In two days, she would see more than 20 species of brilliantly colored warblers -- not to mention a couple dozen species of shorebirds, sparrows and raptors she had never seen before.

She also would take back to Manchester a painful condition known as "Warblers Neck" brought on by staring upward for hours to locate thumb-size flashes of color in the leafy canopy.

Cheap chirpin': The itch to travel to exotic locations in search of birds is one reason serious birding is seen as the hobby of the rich and retired.

Consequently, the Redneck Riviera is a tremendous opportunity for low-rent birders. For less than $200 in airfare and a $100 rental car, a Salt Lake City birder can rub elbows for a weekend with birders from around the world in an avian paradise.

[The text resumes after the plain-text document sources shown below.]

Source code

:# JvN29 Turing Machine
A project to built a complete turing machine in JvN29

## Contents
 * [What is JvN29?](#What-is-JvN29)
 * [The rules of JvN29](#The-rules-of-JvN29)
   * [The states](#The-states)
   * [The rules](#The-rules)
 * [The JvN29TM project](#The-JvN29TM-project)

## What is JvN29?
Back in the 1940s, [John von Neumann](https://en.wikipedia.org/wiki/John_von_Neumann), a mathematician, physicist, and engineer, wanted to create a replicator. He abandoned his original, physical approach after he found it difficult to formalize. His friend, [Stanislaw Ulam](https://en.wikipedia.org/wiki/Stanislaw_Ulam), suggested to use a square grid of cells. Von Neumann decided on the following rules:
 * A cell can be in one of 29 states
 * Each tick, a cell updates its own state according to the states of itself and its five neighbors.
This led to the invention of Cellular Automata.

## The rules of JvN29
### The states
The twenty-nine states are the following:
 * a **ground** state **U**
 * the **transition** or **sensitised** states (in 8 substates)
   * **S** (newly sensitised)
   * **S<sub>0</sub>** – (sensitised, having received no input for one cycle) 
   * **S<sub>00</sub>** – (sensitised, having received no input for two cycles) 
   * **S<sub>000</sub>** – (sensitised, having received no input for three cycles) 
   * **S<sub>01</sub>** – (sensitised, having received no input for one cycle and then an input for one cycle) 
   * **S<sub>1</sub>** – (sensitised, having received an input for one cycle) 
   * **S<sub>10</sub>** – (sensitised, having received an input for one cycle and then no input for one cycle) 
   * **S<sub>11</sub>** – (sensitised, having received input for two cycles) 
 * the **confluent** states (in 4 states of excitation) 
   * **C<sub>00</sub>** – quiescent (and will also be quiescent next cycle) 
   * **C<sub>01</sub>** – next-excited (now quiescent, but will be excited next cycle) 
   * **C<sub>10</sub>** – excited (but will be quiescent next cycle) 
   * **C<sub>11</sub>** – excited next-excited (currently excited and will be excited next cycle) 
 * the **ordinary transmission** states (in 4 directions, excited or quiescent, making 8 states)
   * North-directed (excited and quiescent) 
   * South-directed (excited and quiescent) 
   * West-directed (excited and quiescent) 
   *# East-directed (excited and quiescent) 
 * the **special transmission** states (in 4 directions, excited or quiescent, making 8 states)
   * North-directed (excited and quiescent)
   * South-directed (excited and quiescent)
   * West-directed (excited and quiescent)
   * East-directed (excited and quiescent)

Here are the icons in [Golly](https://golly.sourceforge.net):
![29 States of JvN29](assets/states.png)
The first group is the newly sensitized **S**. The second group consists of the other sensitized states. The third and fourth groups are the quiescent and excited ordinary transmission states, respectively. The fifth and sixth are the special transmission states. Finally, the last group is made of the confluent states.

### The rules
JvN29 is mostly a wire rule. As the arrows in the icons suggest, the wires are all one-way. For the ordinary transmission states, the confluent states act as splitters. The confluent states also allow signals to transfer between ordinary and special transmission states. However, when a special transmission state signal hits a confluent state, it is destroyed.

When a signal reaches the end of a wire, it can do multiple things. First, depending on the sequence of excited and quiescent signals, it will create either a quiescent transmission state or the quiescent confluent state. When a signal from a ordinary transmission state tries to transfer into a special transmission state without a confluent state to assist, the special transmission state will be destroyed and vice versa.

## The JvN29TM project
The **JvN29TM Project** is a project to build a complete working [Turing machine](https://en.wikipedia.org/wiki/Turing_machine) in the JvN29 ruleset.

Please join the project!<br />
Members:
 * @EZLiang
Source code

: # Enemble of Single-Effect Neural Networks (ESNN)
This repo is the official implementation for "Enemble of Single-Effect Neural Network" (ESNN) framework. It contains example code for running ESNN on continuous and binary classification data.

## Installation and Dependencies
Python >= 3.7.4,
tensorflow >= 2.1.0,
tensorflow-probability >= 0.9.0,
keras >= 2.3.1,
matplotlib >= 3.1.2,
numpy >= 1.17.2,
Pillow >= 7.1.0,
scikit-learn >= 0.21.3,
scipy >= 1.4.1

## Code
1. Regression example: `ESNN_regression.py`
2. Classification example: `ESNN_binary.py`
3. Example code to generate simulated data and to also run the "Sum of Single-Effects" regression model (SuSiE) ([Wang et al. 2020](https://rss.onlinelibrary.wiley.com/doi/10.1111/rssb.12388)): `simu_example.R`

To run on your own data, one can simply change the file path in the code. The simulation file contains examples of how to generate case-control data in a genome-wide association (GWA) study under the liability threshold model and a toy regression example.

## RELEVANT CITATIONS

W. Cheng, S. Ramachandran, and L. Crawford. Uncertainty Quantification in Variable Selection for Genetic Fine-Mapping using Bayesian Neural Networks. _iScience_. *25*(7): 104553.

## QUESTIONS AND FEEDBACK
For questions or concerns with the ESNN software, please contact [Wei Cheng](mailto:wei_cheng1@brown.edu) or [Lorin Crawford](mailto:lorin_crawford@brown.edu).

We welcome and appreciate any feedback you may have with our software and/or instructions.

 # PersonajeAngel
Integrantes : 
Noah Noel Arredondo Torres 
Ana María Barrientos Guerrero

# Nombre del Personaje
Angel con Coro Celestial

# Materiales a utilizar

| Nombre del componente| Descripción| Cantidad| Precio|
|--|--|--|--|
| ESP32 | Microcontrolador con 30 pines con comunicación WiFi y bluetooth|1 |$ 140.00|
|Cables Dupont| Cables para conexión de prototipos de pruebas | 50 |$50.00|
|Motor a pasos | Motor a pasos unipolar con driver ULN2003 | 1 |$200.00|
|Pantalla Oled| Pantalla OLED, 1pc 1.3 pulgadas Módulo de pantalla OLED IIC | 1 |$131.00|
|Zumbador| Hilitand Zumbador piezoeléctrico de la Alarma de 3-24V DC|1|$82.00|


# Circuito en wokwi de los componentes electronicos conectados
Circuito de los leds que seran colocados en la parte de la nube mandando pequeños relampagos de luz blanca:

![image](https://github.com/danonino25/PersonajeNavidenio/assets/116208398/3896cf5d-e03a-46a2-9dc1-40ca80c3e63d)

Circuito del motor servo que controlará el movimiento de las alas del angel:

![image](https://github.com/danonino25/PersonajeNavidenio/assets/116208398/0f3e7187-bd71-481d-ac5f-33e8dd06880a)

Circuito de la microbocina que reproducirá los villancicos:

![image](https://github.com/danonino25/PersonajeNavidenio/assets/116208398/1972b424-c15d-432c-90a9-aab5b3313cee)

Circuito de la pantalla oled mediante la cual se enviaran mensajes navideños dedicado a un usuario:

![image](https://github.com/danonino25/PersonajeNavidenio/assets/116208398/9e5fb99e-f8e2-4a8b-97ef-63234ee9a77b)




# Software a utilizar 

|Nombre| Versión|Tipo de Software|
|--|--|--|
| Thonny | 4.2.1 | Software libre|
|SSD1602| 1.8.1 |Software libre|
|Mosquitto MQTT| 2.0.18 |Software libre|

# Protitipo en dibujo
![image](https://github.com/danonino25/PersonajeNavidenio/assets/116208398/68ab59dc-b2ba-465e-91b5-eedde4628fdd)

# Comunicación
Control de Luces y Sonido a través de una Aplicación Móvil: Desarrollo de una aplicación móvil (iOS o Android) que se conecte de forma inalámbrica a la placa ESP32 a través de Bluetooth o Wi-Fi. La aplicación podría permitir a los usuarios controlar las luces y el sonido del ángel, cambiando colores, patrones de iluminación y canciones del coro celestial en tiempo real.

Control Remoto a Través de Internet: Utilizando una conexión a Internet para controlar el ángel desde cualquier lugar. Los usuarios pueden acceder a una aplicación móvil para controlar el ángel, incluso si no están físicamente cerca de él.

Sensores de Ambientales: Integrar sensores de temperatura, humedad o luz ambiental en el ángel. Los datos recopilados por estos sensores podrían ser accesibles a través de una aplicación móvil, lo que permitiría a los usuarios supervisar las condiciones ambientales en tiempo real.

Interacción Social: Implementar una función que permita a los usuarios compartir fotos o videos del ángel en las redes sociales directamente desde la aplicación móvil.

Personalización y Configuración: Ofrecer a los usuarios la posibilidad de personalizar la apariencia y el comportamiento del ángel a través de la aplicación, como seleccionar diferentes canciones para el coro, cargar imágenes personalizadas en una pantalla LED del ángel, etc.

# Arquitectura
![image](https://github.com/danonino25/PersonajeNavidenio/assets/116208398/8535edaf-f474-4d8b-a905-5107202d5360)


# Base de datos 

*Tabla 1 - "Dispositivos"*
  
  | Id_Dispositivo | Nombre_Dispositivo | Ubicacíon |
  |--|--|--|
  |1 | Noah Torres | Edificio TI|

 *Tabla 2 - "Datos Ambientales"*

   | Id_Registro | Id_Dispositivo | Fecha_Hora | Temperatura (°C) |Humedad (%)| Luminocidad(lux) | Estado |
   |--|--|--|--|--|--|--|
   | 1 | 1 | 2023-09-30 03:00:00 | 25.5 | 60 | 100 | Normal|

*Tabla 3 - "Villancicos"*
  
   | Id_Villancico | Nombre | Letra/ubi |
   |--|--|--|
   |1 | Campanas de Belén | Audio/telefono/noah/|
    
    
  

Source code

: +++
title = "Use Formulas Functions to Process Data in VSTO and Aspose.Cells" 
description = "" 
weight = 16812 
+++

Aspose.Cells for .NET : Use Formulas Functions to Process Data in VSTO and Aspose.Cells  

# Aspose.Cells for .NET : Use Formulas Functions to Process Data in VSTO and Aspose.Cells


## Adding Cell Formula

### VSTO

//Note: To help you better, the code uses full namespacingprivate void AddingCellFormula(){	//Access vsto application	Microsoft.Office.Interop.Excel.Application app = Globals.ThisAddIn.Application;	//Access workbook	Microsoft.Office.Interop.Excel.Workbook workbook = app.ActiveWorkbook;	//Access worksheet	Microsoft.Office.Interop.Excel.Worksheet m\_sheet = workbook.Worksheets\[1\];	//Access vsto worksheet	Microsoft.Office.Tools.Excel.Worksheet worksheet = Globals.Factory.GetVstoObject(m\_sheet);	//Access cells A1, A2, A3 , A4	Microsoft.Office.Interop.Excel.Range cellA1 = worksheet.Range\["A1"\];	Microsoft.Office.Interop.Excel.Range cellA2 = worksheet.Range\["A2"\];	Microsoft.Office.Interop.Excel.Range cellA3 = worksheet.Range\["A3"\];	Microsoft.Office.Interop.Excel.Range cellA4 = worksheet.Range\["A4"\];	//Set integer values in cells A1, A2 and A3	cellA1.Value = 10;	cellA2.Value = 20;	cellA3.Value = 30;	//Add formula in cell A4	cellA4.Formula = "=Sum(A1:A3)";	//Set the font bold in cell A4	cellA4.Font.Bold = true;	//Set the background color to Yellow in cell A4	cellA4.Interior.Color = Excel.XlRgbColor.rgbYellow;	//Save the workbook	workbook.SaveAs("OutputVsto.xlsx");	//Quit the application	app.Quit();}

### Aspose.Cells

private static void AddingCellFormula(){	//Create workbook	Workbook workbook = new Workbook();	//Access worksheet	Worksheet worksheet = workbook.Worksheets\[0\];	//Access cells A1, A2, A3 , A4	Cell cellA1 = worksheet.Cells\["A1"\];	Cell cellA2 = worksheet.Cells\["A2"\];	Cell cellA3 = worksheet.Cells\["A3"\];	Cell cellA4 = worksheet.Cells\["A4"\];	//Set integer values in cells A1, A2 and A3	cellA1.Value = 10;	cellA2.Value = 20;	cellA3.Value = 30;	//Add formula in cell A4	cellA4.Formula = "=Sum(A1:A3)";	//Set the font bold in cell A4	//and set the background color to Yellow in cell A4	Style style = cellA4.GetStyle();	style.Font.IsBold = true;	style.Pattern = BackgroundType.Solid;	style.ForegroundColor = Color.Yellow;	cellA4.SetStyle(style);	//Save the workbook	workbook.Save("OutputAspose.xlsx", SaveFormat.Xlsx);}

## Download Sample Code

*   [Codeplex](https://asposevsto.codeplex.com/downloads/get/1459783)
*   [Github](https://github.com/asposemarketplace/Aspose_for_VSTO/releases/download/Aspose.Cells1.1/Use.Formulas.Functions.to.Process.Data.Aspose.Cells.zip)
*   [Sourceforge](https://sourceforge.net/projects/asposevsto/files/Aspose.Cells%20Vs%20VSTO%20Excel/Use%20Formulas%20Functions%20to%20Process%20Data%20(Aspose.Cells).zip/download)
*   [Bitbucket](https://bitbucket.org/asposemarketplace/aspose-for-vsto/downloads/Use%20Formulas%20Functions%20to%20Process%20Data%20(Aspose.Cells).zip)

Hit the migration at the right time -- it's always a gamble that you will arrive a day early or late -- and a birder will barely have time to sleep and eat, which makes lodging needs minimal. A room at the Sands Motel in Winnie runs $25 a night. (If you want something with a little less "charm," you can always stay at a chain motel for $65 to $100 per night.)

Because it's a challenge to find birds in an unfamiliar place, I often plan my trips to birding havens and national wildlife preserves to coincide with a local Audubon Society field trip. Leaders delight in sharing their favorite spots, birds and mosquito repellent.

Before dawn broke over the Waffle House, I connected with five birders. Except for Daniel and Sophie, a young couple, the rest of us had never met. It didn't matter, because the migration was running hot.

For three days, our ragtag birding team, ranging in age from mid-20s to 60s, roamed the coast. We talked and argued bird identification, taught each other a thing or two and generally just meandered awestruck through the coastal sanctuaries.

High Island's specialty is warblers, and we delighted in 27 species. But just outside town, Ron skidded his old Chevy to a halt on Texas farm road 124, and we piled out just in time to watch a pair of rare white-tailed hawks corkscrew into a faded blue sky.

Stumble-bum tired at our final sunset together, we turned spotting scopes on least terns, reddish egret and various species of plovers and gulls cavorting in the tens of thousands on the Bolivar Flats.

In three days, our conversation never turned to Iraq, terrorism, jobs, debts, significant others or offspring. Seldom even to mosquito bites. The truth is, other than birds, we had about as much in common as a coot and a scarlet tanager. It didn't matter. For three days in Texas, we formed a happy, if motley, crew.

The last night, red-eyed and smelly, we celebrated our birds in the best Redneck Riviera style -- over a meal of chicken fried steak, shrimp po-boys, red beans and rice and Shiner.